Binary pulsar detector Network
APA
(2025). Binary pulsar detector Network. SciVideos. https://scivideos.org/index.php/icts-tifr/32948
MLA
Binary pulsar detector Network. SciVideos, Oct. 12, 2025, https://scivideos.org/index.php/icts-tifr/32948
BibTex
@misc{ scivideos_ICTS:32948,
doi = {},
url = {https://scivideos.org/index.php/icts-tifr/32948},
author = {},
keywords = {},
language = {en},
title = {Binary pulsar detector Network},
publisher = {},
year = {2025},
month = {oct},
note = {ICTS:32948 see, \url{https://scivideos.org/index.php/icts-tifr/32948}}
}
Abstract
Detecting pulsars in binary systems is crucial as they provide unique laboratories for testing gravitational theories. Traditional methods like Fourier Domain Acceleration Search and Fourier Domain `Jerk' Search, while effective, require significant computation resources and time to correct the effect of Doppler shifts, which limits real-time data processing and the efficiency of discovering binary pulsar systems.
LeoNet addresses this limitation by leveraging the fundamental principles of FDAS and FDJS and incorporating a filter template layer within a convolutional neural network. This layer contains minimal templates, allowing the neural network to optimize the filter parameters. The filter template layer is divided into two parts, which process the real and imaginary parts of the spectrum, respectively. After convolution, the absolute value of the template layer result is calculated to generate the f_fdot plane for the classification task.
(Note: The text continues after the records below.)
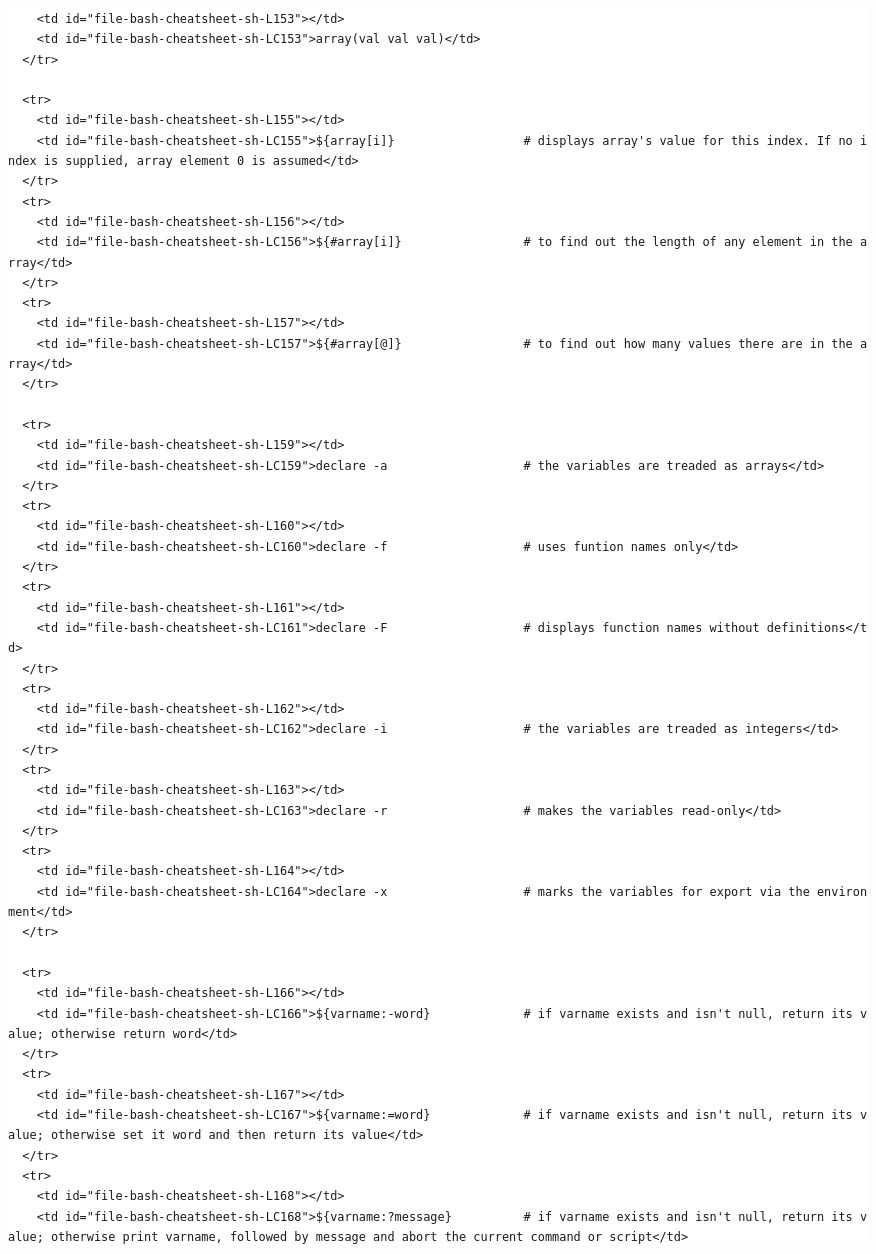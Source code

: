         <td id="file-bash-cheatsheet-sh-L153"></td>
        <td id="file-bash-cheatsheet-sh-LC153">array(val val val)</td>
      </tr>
      
      <tr>
        <td id="file-bash-cheatsheet-sh-L155"></td>
        <td id="file-bash-cheatsheet-sh-LC155">${array[i]}                  # displays array's value for this index. If no index is supplied, array element 0 is assumed</td>
      </tr>
      <tr>
        <td id="file-bash-cheatsheet-sh-L156"></td>
        <td id="file-bash-cheatsheet-sh-LC156">${#array[i]}                 # to find out the length of any element in the array</td>
      </tr>
      <tr>
        <td id="file-bash-cheatsheet-sh-L157"></td>
        <td id="file-bash-cheatsheet-sh-LC157">${#array[@]}                 # to find out how many values there are in the array</td>
      </tr>
      
      <tr>
        <td id="file-bash-cheatsheet-sh-L159"></td>
        <td id="file-bash-cheatsheet-sh-LC159">declare -a                   # the variables are treaded as arrays</td>
      </tr>
      <tr>
        <td id="file-bash-cheatsheet-sh-L160"></td>
        <td id="file-bash-cheatsheet-sh-LC160">declare -f                   # uses funtion names only</td>
      </tr>
      <tr>
        <td id="file-bash-cheatsheet-sh-L161"></td>
        <td id="file-bash-cheatsheet-sh-LC161">declare -F                   # displays function names without definitions</td>
      </tr>
      <tr>
        <td id="file-bash-cheatsheet-sh-L162"></td>
        <td id="file-bash-cheatsheet-sh-LC162">declare -i                   # the variables are treaded as integers</td>
      </tr>
      <tr>
        <td id="file-bash-cheatsheet-sh-L163"></td>
        <td id="file-bash-cheatsheet-sh-LC163">declare -r                   # makes the variables read-only</td>
      </tr>
      <tr>
        <td id="file-bash-cheatsheet-sh-L164"></td>
        <td id="file-bash-cheatsheet-sh-LC164">declare -x                   # marks the variables for export via the environment</td>
      </tr>
      
      <tr>
        <td id="file-bash-cheatsheet-sh-L166"></td>
        <td id="file-bash-cheatsheet-sh-LC166">${varname:-word}             # if varname exists and isn't null, return its value; otherwise return word</td>
      </tr>
      <tr>
        <td id="file-bash-cheatsheet-sh-L167"></td>
        <td id="file-bash-cheatsheet-sh-LC167">${varname:=word}             # if varname exists and isn't null, return its value; otherwise set it word and then return its value</td>
      </tr>
      <tr>
        <td id="file-bash-cheatsheet-sh-L168"></td>
        <td id="file-bash-cheatsheet-sh-LC168">${varname:?message}          # if varname exists and isn't null, return its value; otherwise print varname, followed by message and abort the current command or script</td>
Several subsequent convolution layers and one fully connected layer act as a binary classifier to detect binary pulsar signals. The network continues to reduce the false negative rate while ensuring the false positive rate is 0 on the simulated dataset, reducing the number of binary pulsars that have not been detected. At the same time, it reduces the time required to search for binary pulsar signals. After using TensorRT, the speed of processing signals by the neural network has been improved.